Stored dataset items
------------
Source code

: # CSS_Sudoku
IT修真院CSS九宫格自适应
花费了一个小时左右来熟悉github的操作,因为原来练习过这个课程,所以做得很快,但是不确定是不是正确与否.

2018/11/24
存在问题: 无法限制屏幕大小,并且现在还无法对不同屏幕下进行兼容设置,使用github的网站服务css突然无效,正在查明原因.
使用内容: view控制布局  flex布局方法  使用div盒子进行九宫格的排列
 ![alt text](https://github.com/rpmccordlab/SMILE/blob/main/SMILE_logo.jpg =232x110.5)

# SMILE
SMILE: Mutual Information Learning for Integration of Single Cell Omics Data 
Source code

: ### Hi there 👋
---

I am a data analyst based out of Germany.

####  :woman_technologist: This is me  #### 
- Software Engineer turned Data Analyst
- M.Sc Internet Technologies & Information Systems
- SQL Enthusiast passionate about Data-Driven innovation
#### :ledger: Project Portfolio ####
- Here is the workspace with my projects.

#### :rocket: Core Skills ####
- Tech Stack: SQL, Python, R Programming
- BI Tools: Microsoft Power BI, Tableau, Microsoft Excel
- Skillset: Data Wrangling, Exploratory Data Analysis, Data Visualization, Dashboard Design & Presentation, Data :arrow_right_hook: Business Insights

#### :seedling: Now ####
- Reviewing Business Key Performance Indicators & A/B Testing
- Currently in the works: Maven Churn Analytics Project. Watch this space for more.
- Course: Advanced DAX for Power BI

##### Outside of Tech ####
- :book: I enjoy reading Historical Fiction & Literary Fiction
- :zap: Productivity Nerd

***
------------
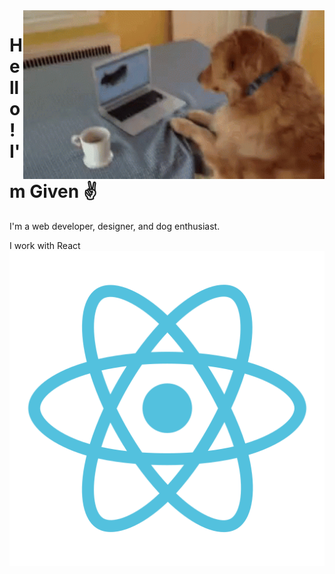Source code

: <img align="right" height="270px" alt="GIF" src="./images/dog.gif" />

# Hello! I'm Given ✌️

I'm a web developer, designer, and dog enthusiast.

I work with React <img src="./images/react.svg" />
------------
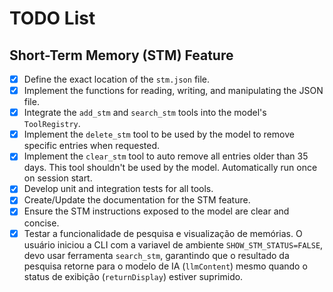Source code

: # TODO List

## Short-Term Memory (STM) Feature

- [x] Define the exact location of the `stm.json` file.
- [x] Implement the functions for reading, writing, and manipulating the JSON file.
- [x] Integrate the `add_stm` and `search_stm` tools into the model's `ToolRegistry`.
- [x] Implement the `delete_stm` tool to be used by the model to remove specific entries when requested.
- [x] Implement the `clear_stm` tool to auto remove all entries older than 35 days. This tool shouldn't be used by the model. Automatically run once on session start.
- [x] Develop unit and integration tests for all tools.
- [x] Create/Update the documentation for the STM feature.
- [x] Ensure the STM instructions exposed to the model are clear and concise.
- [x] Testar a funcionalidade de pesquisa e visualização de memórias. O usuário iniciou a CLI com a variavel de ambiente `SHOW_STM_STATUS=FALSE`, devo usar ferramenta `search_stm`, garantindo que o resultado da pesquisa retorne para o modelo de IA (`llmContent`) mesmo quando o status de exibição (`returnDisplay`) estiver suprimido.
------------
§ WORK ITEM
Your task is to count the lines of the records that contain "Information". Answer with only that number.

§ SOLUTION TO THE EXERCISE
2